(WORK ITEM): Word for word, retype every entry in the listing.

(SOURCE RECORDS):
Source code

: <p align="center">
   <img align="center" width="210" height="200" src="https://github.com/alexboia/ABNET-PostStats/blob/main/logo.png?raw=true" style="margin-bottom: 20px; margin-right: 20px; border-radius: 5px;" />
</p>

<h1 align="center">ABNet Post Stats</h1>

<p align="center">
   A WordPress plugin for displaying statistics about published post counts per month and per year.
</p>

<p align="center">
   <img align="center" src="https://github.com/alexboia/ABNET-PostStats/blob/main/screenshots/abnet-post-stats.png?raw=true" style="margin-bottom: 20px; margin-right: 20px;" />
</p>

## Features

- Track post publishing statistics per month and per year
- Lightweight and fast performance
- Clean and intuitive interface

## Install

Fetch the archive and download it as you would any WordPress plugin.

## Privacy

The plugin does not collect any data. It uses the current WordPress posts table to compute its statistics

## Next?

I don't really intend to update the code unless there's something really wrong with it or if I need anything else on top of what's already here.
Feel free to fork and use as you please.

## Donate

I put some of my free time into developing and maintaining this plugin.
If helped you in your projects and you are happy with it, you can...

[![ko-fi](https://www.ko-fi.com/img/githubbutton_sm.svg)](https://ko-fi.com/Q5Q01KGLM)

(TASK SOLUTION):
Source code

: <p align="center">
   <img align="center" width="210" height="200" src="https://github.com/alexboia/ABNET-PostStats/blob/main/logo.png?raw=true" style="margin-bottom: 20px; margin-right: 20px; border-radius: 5px;" />
</p>

<h1 align="center">ABNet Post Stats</h1>

<p align="center">
   A WordPress plugin for displaying statistics about published post counts per month and per year.
</p>

<p align="center">
   <img align="center" src="https://github.com/alexboia/ABNET-PostStats/blob/main/screenshots/abnet-post-stats.png?raw=true" style="margin-bottom: 20px; margin-right: 20px;" />
</p>

## Features

- Track post publishing statistics per month and per year
- Lightweight and fast performance
- Clean and intuitive interface

## Install

Fetch the archive and download it as you would any WordPress plugin.

## Privacy

The plugin does not collect any data. It uses the current WordPress posts table to compute its statistics

## Next?

I don't really intend to update the code unless there's something really wrong with it or if I need anything else on top of what's already here.
Feel free to fork and use as you please.

## Donate

I put some of my free time into developing and maintaining this plugin.
If helped you in your projects and you are happy with it, you can...

[![ko-fi](https://www.ko-fi.com/img/githubbutton_sm.svg)](https://ko-fi.com/Q5Q01KGLM)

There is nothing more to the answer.